I’m reviewing a friend’s new book and he wrote in a sentence that 24.3% of people who voted in the 2016 presidential election agree with the statement “Vaccines have been shown to cause autism.”

And I was like, what? Did I already know this in 2016 and I forgot? I do turn off my Facebook account for months at a time… maybe I missed this.

I went to the source, which was a YouGov poll you can see here, endearingly headlined “Belief in conspiracy theories largely depends on political identity.”

The breakdown is this: 18% of Clinton voters who answered the YouGov poll completely believe vaccines can cause autism. And 31% of all voters who took the poll completely believe vaccines can cause autism. What a strange, half-assed way to present that information, right? What about the Trump voters?

Then I went looking for the actual poll because the writeup doesn’t say how many people took the poll or what the division between voters was.

The poll was of 1,376 people.  Here’s the breakdown.
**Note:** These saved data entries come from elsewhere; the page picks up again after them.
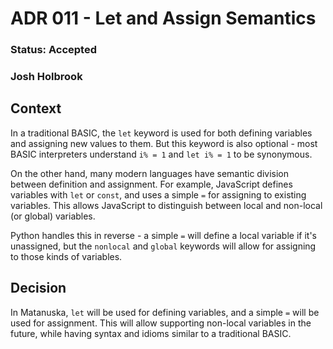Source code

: # ADR 011 - Let and Assign Semantics

### Status: Accepted

### Josh Holbrook

## Context

In a traditional BASIC, the `let` keyword is used for both defining variables
and assigning new values to them. But this keyword is also optional - most
BASIC interpreters understand `i% = 1` and `let i% = 1` to be synonymous.

On the other hand, many modern languages have semantic division between
definition and assignment. For example, JavaScript defines variables with
`let` or `const`, and uses a simple `=` for assigning to existing variables.
This allows JavaScript to distinguish between local and non-local (or global)
variables.

Python handles this in reverse - a simple `=` will define a local variable if
it's unassigned, but the `nonlocal` and `global` keywords will allow for
assigning to those kinds of variables.

## Decision

In Matanuska, `let` will be used for defining variables, and a simple `=`
will be used for assignment. This will allow supporting non-local variables
in the future, while having syntax and idioms similar to a traditional BASIC.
Screen Shot 2018-07-27 at 8.56.45 AMThe 2016 YouGov poll

So the media spun this YouGov survey as “One in three Trump supporters believes vaccines cause autism,” when clearly that was not the newsworthy revelation, because one in three Clinton supporters also believes vaccines cause autism.

See here:

Democrats who believe vaccines definitely or probably cause autism: 28%.

Republicans who believe vaccines definitely or probably cause autism: 29%.

Independents who believe vaccines definitely or probably cause autism: 34%.

There is only a 1-point difference between Democrats and Republicans, and the media don’t care about Independents. But the YouGov article and the media who covered the YouGov story want their readers to believe that Trump voters were the issue.

The real story is in the other numbers:

White Americans who believe vaccines definitely or probably cause autism: 28%.

Hispanic Americans who believe vaccines definitely or probably cause autism: 32%.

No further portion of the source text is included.